**Description of the task**
Every line of the records must be repeated exactly; pictures stay out.
(Record set begins)
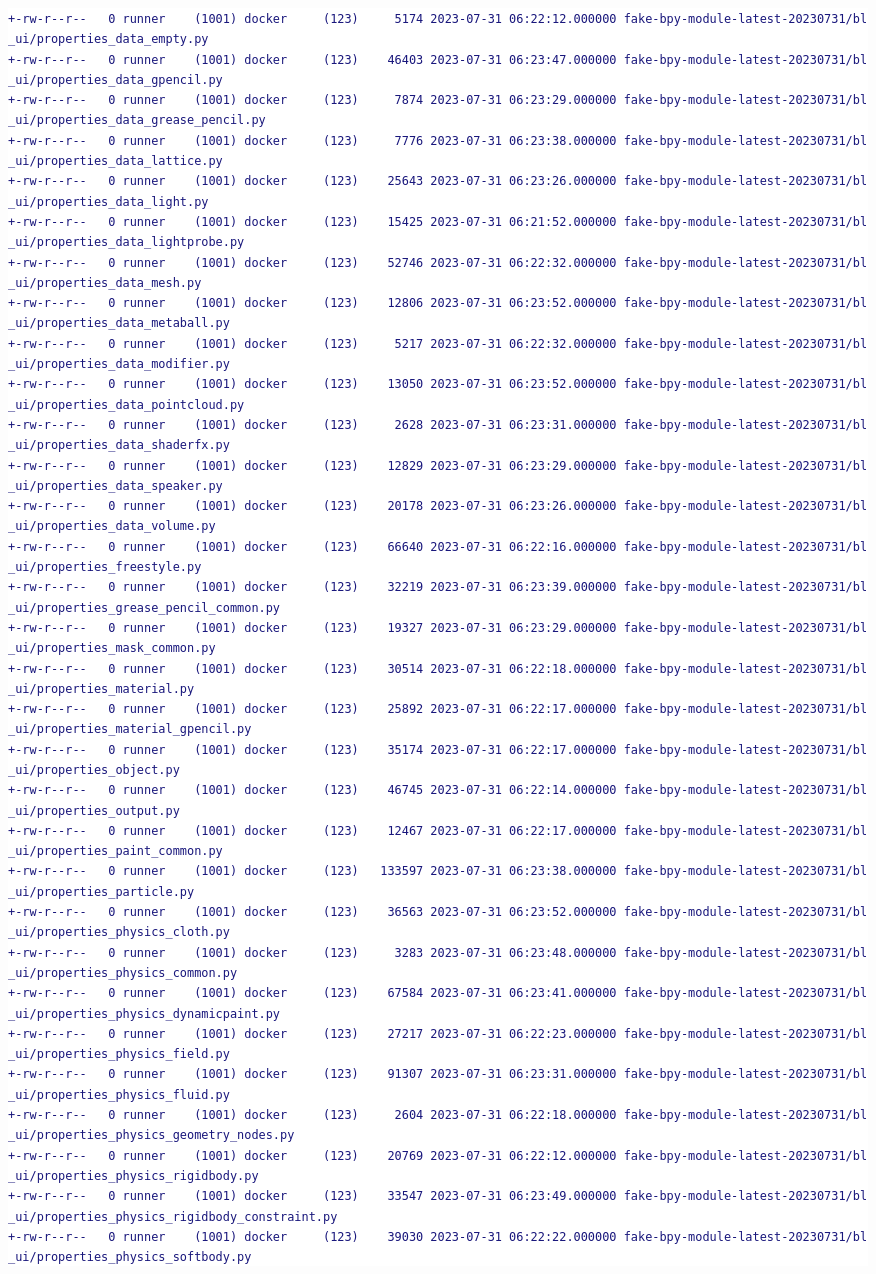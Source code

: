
 ```diff
+-rw-r--r--   0 runner    (1001) docker     (123)     5174 2023-07-31 06:22:12.000000 fake-bpy-module-latest-20230731/bl_ui/properties_data_empty.py
+-rw-r--r--   0 runner    (1001) docker     (123)    46403 2023-07-31 06:23:47.000000 fake-bpy-module-latest-20230731/bl_ui/properties_data_gpencil.py
+-rw-r--r--   0 runner    (1001) docker     (123)     7874 2023-07-31 06:23:29.000000 fake-bpy-module-latest-20230731/bl_ui/properties_data_grease_pencil.py
+-rw-r--r--   0 runner    (1001) docker     (123)     7776 2023-07-31 06:23:38.000000 fake-bpy-module-latest-20230731/bl_ui/properties_data_lattice.py
+-rw-r--r--   0 runner    (1001) docker     (123)    25643 2023-07-31 06:23:26.000000 fake-bpy-module-latest-20230731/bl_ui/properties_data_light.py
+-rw-r--r--   0 runner    (1001) docker     (123)    15425 2023-07-31 06:21:52.000000 fake-bpy-module-latest-20230731/bl_ui/properties_data_lightprobe.py
+-rw-r--r--   0 runner    (1001) docker     (123)    52746 2023-07-31 06:22:32.000000 fake-bpy-module-latest-20230731/bl_ui/properties_data_mesh.py
+-rw-r--r--   0 runner    (1001) docker     (123)    12806 2023-07-31 06:23:52.000000 fake-bpy-module-latest-20230731/bl_ui/properties_data_metaball.py
+-rw-r--r--   0 runner    (1001) docker     (123)     5217 2023-07-31 06:22:32.000000 fake-bpy-module-latest-20230731/bl_ui/properties_data_modifier.py
+-rw-r--r--   0 runner    (1001) docker     (123)    13050 2023-07-31 06:23:52.000000 fake-bpy-module-latest-20230731/bl_ui/properties_data_pointcloud.py
+-rw-r--r--   0 runner    (1001) docker     (123)     2628 2023-07-31 06:23:31.000000 fake-bpy-module-latest-20230731/bl_ui/properties_data_shaderfx.py
+-rw-r--r--   0 runner    (1001) docker     (123)    12829 2023-07-31 06:23:29.000000 fake-bpy-module-latest-20230731/bl_ui/properties_data_speaker.py
+-rw-r--r--   0 runner    (1001) docker     (123)    20178 2023-07-31 06:23:26.000000 fake-bpy-module-latest-20230731/bl_ui/properties_data_volume.py
+-rw-r--r--   0 runner    (1001) docker     (123)    66640 2023-07-31 06:22:16.000000 fake-bpy-module-latest-20230731/bl_ui/properties_freestyle.py
+-rw-r--r--   0 runner    (1001) docker     (123)    32219 2023-07-31 06:23:39.000000 fake-bpy-module-latest-20230731/bl_ui/properties_grease_pencil_common.py
+-rw-r--r--   0 runner    (1001) docker     (123)    19327 2023-07-31 06:23:29.000000 fake-bpy-module-latest-20230731/bl_ui/properties_mask_common.py
+-rw-r--r--   0 runner    (1001) docker     (123)    30514 2023-07-31 06:22:18.000000 fake-bpy-module-latest-20230731/bl_ui/properties_material.py
+-rw-r--r--   0 runner    (1001) docker     (123)    25892 2023-07-31 06:22:17.000000 fake-bpy-module-latest-20230731/bl_ui/properties_material_gpencil.py
+-rw-r--r--   0 runner    (1001) docker     (123)    35174 2023-07-31 06:22:17.000000 fake-bpy-module-latest-20230731/bl_ui/properties_object.py
+-rw-r--r--   0 runner    (1001) docker     (123)    46745 2023-07-31 06:22:14.000000 fake-bpy-module-latest-20230731/bl_ui/properties_output.py
+-rw-r--r--   0 runner    (1001) docker     (123)    12467 2023-07-31 06:22:17.000000 fake-bpy-module-latest-20230731/bl_ui/properties_paint_common.py
+-rw-r--r--   0 runner    (1001) docker     (123)   133597 2023-07-31 06:23:38.000000 fake-bpy-module-latest-20230731/bl_ui/properties_particle.py
+-rw-r--r--   0 runner    (1001) docker     (123)    36563 2023-07-31 06:23:52.000000 fake-bpy-module-latest-20230731/bl_ui/properties_physics_cloth.py
+-rw-r--r--   0 runner    (1001) docker     (123)     3283 2023-07-31 06:23:48.000000 fake-bpy-module-latest-20230731/bl_ui/properties_physics_common.py
+-rw-r--r--   0 runner    (1001) docker     (123)    67584 2023-07-31 06:23:41.000000 fake-bpy-module-latest-20230731/bl_ui/properties_physics_dynamicpaint.py
+-rw-r--r--   0 runner    (1001) docker     (123)    27217 2023-07-31 06:22:23.000000 fake-bpy-module-latest-20230731/bl_ui/properties_physics_field.py
+-rw-r--r--   0 runner    (1001) docker     (123)    91307 2023-07-31 06:23:31.000000 fake-bpy-module-latest-20230731/bl_ui/properties_physics_fluid.py
+-rw-r--r--   0 runner    (1001) docker     (123)     2604 2023-07-31 06:22:18.000000 fake-bpy-module-latest-20230731/bl_ui/properties_physics_geometry_nodes.py
+-rw-r--r--   0 runner    (1001) docker     (123)    20769 2023-07-31 06:22:12.000000 fake-bpy-module-latest-20230731/bl_ui/properties_physics_rigidbody.py
+-rw-r--r--   0 runner    (1001) docker     (123)    33547 2023-07-31 06:23:49.000000 fake-bpy-module-latest-20230731/bl_ui/properties_physics_rigidbody_constraint.py
+-rw-r--r--   0 runner    (1001) docker     (123)    39030 2023-07-31 06:22:22.000000 fake-bpy-module-latest-20230731/bl_ui/properties_physics_softbody.py
```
(Record set ends)
**Answer for this exercise**
Source code

:
 ```diff
+-rw-r--r--   0 runner    (1001) docker     (123)     5174 2023-07-31 06:22:12.000000 fake-bpy-module-latest-20230731/bl_ui/properties_data_empty.py
+-rw-r--r--   0 runner    (1001) docker     (123)    46403 2023-07-31 06:23:47.000000 fake-bpy-module-latest-20230731/bl_ui/properties_data_gpencil.py
+-rw-r--r--   0 runner    (1001) docker     (123)     7874 2023-07-31 06:23:29.000000 fake-bpy-module-latest-20230731/bl_ui/properties_data_grease_pencil.py
+-rw-r--r--   0 runner    (1001) docker     (123)     7776 2023-07-31 06:23:38.000000 fake-bpy-module-latest-20230731/bl_ui/properties_data_lattice.py
+-rw-r--r--   0 runner    (1001) docker     (123)    25643 2023-07-31 06:23:26.000000 fake-bpy-module-latest-20230731/bl_ui/properties_data_light.py
+-rw-r--r--   0 runner    (1001) docker     (123)    15425 2023-07-31 06:21:52.000000 fake-bpy-module-latest-20230731/bl_ui/properties_data_lightprobe.py
+-rw-r--r--   0 runner    (1001) docker     (123)    52746 2023-07-31 06:22:32.000000 fake-bpy-module-latest-20230731/bl_ui/properties_data_mesh.py
+-rw-r--r--   0 runner    (1001) docker     (123)    12806 2023-07-31 06:23:52.000000 fake-bpy-module-latest-20230731/bl_ui/properties_data_metaball.py
+-rw-r--r--   0 runner    (1001) docker     (123)     5217 2023-07-31 06:22:32.000000 fake-bpy-module-latest-20230731/bl_ui/properties_data_modifier.py
+-rw-r--r--   0 runner    (1001) docker     (123)    13050 2023-07-31 06:23:52.000000 fake-bpy-module-latest-20230731/bl_ui/properties_data_pointcloud.py
+-rw-r--r--   0 runner    (1001) docker     (123)     2628 2023-07-31 06:23:31.000000 fake-bpy-module-latest-20230731/bl_ui/properties_data_shaderfx.py
+-rw-r--r--   0 runner    (1001) docker     (123)    12829 2023-07-31 06:23:29.000000 fake-bpy-module-latest-20230731/bl_ui/properties_data_speaker.py
+-rw-r--r--   0 runner    (1001) docker     (123)    20178 2023-07-31 06:23:26.000000 fake-bpy-module-latest-20230731/bl_ui/properties_data_volume.py
+-rw-r--r--   0 runner    (1001) docker     (123)    66640 2023-07-31 06:22:16.000000 fake-bpy-module-latest-20230731/bl_ui/properties_freestyle.py
+-rw-r--r--   0 runner    (1001) docker     (123)    32219 2023-07-31 06:23:39.000000 fake-bpy-module-latest-20230731/bl_ui/properties_grease_pencil_common.py
+-rw-r--r--   0 runner    (1001) docker     (123)    19327 2023-07-31 06:23:29.000000 fake-bpy-module-latest-20230731/bl_ui/properties_mask_common.py
+-rw-r--r--   0 runner    (1001) docker     (123)    30514 2023-07-31 06:22:18.000000 fake-bpy-module-latest-20230731/bl_ui/properties_material.py
+-rw-r--r--   0 runner    (1001) docker     (123)    25892 2023-07-31 06:22:17.000000 fake-bpy-module-latest-20230731/bl_ui/properties_material_gpencil.py
+-rw-r--r--   0 runner    (1001) docker     (123)    35174 2023-07-31 06:22:17.000000 fake-bpy-module-latest-20230731/bl_ui/properties_object.py
+-rw-r--r--   0 runner    (1001) docker     (123)    46745 2023-07-31 06:22:14.000000 fake-bpy-module-latest-20230731/bl_ui/properties_output.py
+-rw-r--r--   0 runner    (1001) docker     (123)    12467 2023-07-31 06:22:17.000000 fake-bpy-module-latest-20230731/bl_ui/properties_paint_common.py
+-rw-r--r--   0 runner    (1001) docker     (123)   133597 2023-07-31 06:23:38.000000 fake-bpy-module-latest-20230731/bl_ui/properties_particle.py
+-rw-r--r--   0 runner    (1001) docker     (123)    36563 2023-07-31 06:23:52.000000 fake-bpy-module-latest-20230731/bl_ui/properties_physics_cloth.py
+-rw-r--r--   0 runner    (1001) docker     (123)     3283 2023-07-31 06:23:48.000000 fake-bpy-module-latest-20230731/bl_ui/properties_physics_common.py
+-rw-r--r--   0 runner    (1001) docker     (123)    67584 2023-07-31 06:23:41.000000 fake-bpy-module-latest-20230731/bl_ui/properties_physics_dynamicpaint.py
+-rw-r--r--   0 runner    (1001) docker     (123)    27217 2023-07-31 06:22:23.000000 fake-bpy-module-latest-20230731/bl_ui/properties_physics_field.py
+-rw-r--r--   0 runner    (1001) docker     (123)    91307 2023-07-31 06:23:31.000000 fake-bpy-module-latest-20230731/bl_ui/properties_physics_fluid.py
+-rw-r--r--   0 runner    (1001) docker     (123)     2604 2023-07-31 06:22:18.000000 fake-bpy-module-latest-20230731/bl_ui/properties_physics_geometry_nodes.py
+-rw-r--r--   0 runner    (1001) docker     (123)    20769 2023-07-31 06:22:12.000000 fake-bpy-module-latest-20230731/bl_ui/properties_physics_rigidbody.py
+-rw-r--r--   0 runner    (1001) docker     (123)    33547 2023-07-31 06:23:49.000000 fake-bpy-module-latest-20230731/bl_ui/properties_physics_rigidbody_constraint.py
+-rw-r--r--   0 runner    (1001) docker     (123)    39030 2023-07-31 06:22:22.000000 fake-bpy-module-latest-20230731/bl_ui/properties_physics_softbody.py
```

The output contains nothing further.